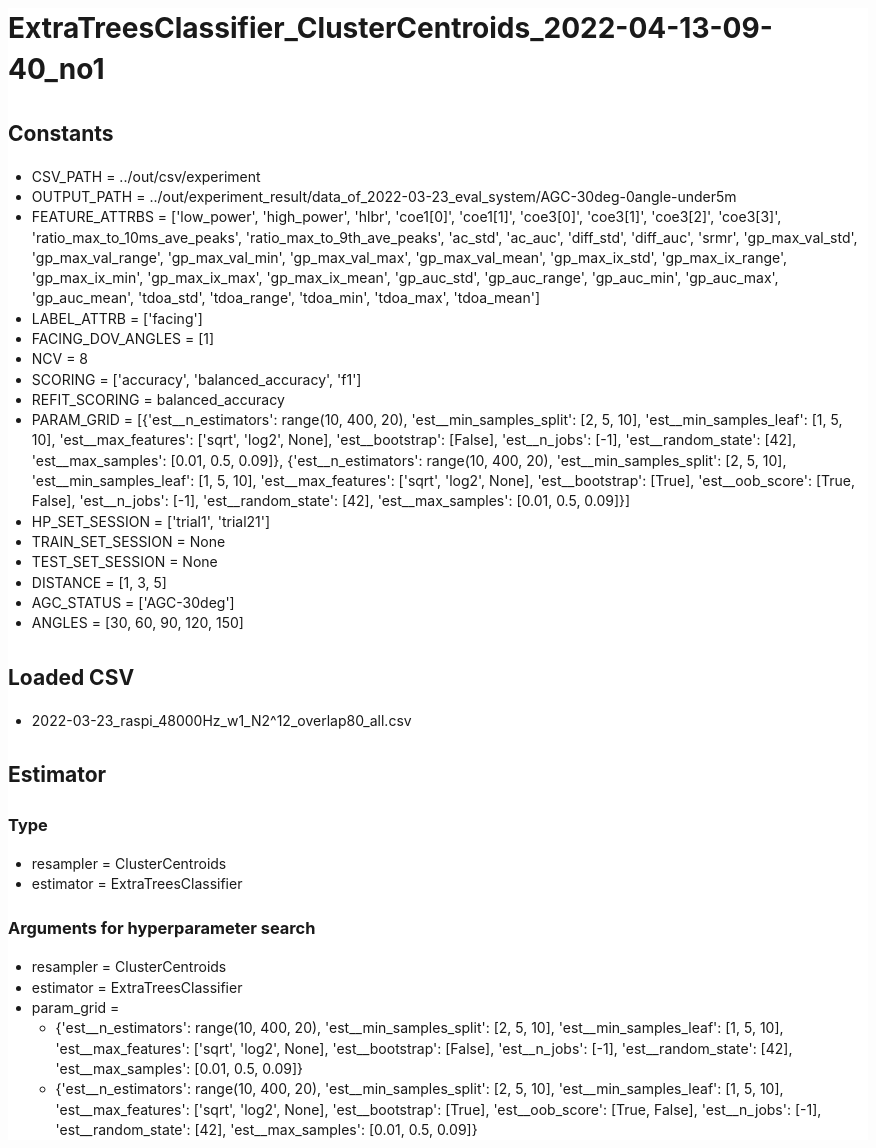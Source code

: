 # ExtraTreesClassifier_ClusterCentroids_2022-04-13-09-40_no1
## Constants
- CSV_PATH = ../out/csv/experiment
- OUTPUT_PATH = ../out/experiment_result/data_of_2022-03-23_eval_system/AGC-30deg-0angle-under5m
- FEATURE_ATTRBS = ['low_power', 'high_power', 'hlbr', 'coe1[0]', 'coe1[1]', 'coe3[0]', 'coe3[1]', 'coe3[2]', 'coe3[3]', 'ratio_max_to_10ms_ave_peaks', 'ratio_max_to_9th_ave_peaks', 'ac_std', 'ac_auc', 'diff_std', 'diff_auc', 'srmr', 'gp_max_val_std', 'gp_max_val_range', 'gp_max_val_min', 'gp_max_val_max', 'gp_max_val_mean', 'gp_max_ix_std', 'gp_max_ix_range', 'gp_max_ix_min', 'gp_max_ix_max', 'gp_max_ix_mean', 'gp_auc_std', 'gp_auc_range', 'gp_auc_min', 'gp_auc_max', 'gp_auc_mean', 'tdoa_std', 'tdoa_range', 'tdoa_min', 'tdoa_max', 'tdoa_mean']
- LABEL_ATTRB = ['facing']
- FACING_DOV_ANGLES = [1]
- NCV = 8
- SCORING = ['accuracy', 'balanced_accuracy', 'f1']
- REFIT_SCORING = balanced_accuracy
- PARAM_GRID = [{'est__n_estimators': range(10, 400, 20), 'est__min_samples_split': [2, 5, 10], 'est__min_samples_leaf': [1, 5, 10], 'est__max_features': ['sqrt', 'log2', None], 'est__bootstrap': [False], 'est__n_jobs': [-1], 'est__random_state': [42], 'est__max_samples': [0.01, 0.5, 0.09]}, {'est__n_estimators': range(10, 400, 20), 'est__min_samples_split': [2, 5, 10], 'est__min_samples_leaf': [1, 5, 10], 'est__max_features': ['sqrt', 'log2', None], 'est__bootstrap': [True], 'est__oob_score': [True, False], 'est__n_jobs': [-1], 'est__random_state': [42], 'est__max_samples': [0.01, 0.5, 0.09]}]
- HP_SET_SESSION = ['trial1', 'trial21']
- TRAIN_SET_SESSION = None
- TEST_SET_SESSION = None
- DISTANCE = [1, 3, 5]
- AGC_STATUS = ['AGC-30deg']
- ANGLES = [30, 60, 90, 120, 150]

## Loaded CSV
- 2022-03-23_raspi_48000Hz_w1_N2^12_overlap80_all.csv

## Estimator
### Type
- resampler = ClusterCentroids
- estimator = ExtraTreesClassifier

### Arguments for hyperparameter search
- resampler = ClusterCentroids
- estimator = ExtraTreesClassifier
- param_grid = 
	- {'est__n_estimators': range(10, 400, 20), 'est__min_samples_split': [2, 5, 10], 'est__min_samples_leaf': [1, 5, 10], 'est__max_features': ['sqrt', 'log2', None], 'est__bootstrap': [False], 'est__n_jobs': [-1], 'est__random_state': [42], 'est__max_samples': [0.01, 0.5, 0.09]}
	- {'est__n_estimators': range(10, 400, 20), 'est__min_samples_split': [2, 5, 10], 'est__min_samples_leaf': [1, 5, 10], 'est__max_features': ['sqrt', 'log2', None], 'est__bootstrap': [True], 'est__oob_score': [True, False], 'est__n_jobs': [-1], 'est__random_state': [42], 'est__max_samples': [0.01, 0.5, 0.09]}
■ ■ ■ ■ ■ ■ ■
Try it >>
Give all the entries again exactly, dropping each picture.

Task answer >>
Source code

: # ExtraTreesClassifier_ClusterCentroids_2022-04-13-09-40_no1
## Constants
- CSV_PATH = ../out/csv/experiment
- OUTPUT_PATH = ../out/experiment_result/data_of_2022-03-23_eval_system/AGC-30deg-0angle-under5m
- FEATURE_ATTRBS = ['low_power', 'high_power', 'hlbr', 'coe1[0]', 'coe1[1]', 'coe3[0]', 'coe3[1]', 'coe3[2]', 'coe3[3]', 'ratio_max_to_10ms_ave_peaks', 'ratio_max_to_9th_ave_peaks', 'ac_std', 'ac_auc', 'diff_std', 'diff_auc', 'srmr', 'gp_max_val_std', 'gp_max_val_range', 'gp_max_val_min', 'gp_max_val_max', 'gp_max_val_mean', 'gp_max_ix_std', 'gp_max_ix_range', 'gp_max_ix_min', 'gp_max_ix_max', 'gp_max_ix_mean', 'gp_auc_std', 'gp_auc_range', 'gp_auc_min', 'gp_auc_max', 'gp_auc_mean', 'tdoa_std', 'tdoa_range', 'tdoa_min', 'tdoa_max', 'tdoa_mean']
- LABEL_ATTRB = ['facing']
- FACING_DOV_ANGLES = [1]
- NCV = 8
- SCORING = ['accuracy', 'balanced_accuracy', 'f1']
- REFIT_SCORING = balanced_accuracy
- PARAM_GRID = [{'est__n_estimators': range(10, 400, 20), 'est__min_samples_split': [2, 5, 10], 'est__min_samples_leaf': [1, 5, 10], 'est__max_features': ['sqrt', 'log2', None], 'est__bootstrap': [False], 'est__n_jobs': [-1], 'est__random_state': [42], 'est__max_samples': [0.01, 0.5, 0.09]}, {'est__n_estimators': range(10, 400, 20), 'est__min_samples_split': [2, 5, 10], 'est__min_samples_leaf': [1, 5, 10], 'est__max_features': ['sqrt', 'log2', None], 'est__bootstrap': [True], 'est__oob_score': [True, False], 'est__n_jobs': [-1], 'est__random_state': [42], 'est__max_samples': [0.01, 0.5, 0.09]}]
- HP_SET_SESSION = ['trial1', 'trial21']
- TRAIN_SET_SESSION = None
- TEST_SET_SESSION = None
- DISTANCE = [1, 3, 5]
- AGC_STATUS = ['AGC-30deg']
- ANGLES = [30, 60, 90, 120, 150]

## Loaded CSV
- 2022-03-23_raspi_48000Hz_w1_N2^12_overlap80_all.csv

## Estimator
### Type
- resampler = ClusterCentroids
- estimator = ExtraTreesClassifier

### Arguments for hyperparameter search
- resampler = ClusterCentroids
- estimator = ExtraTreesClassifier
- param_grid = 
	- {'est__n_estimators': range(10, 400, 20), 'est__min_samples_split': [2, 5, 10], 'est__min_samples_leaf': [1, 5, 10], 'est__max_features': ['sqrt', 'log2', None], 'est__bootstrap': [False], 'est__n_jobs': [-1], 'est__random_state': [42], 'est__max_samples': [0.01, 0.5, 0.09]}
	- {'est__n_estimators': range(10, 400, 20), 'est__min_samples_split': [2, 5, 10], 'est__min_samples_leaf': [1, 5, 10], 'est__max_features': ['sqrt', 'log2', None], 'est__bootstrap': [True], 'est__oob_score': [True, False], 'est__n_jobs': [-1], 'est__random_state': [42], 'est__max_samples': [0.01, 0.5, 0.09]}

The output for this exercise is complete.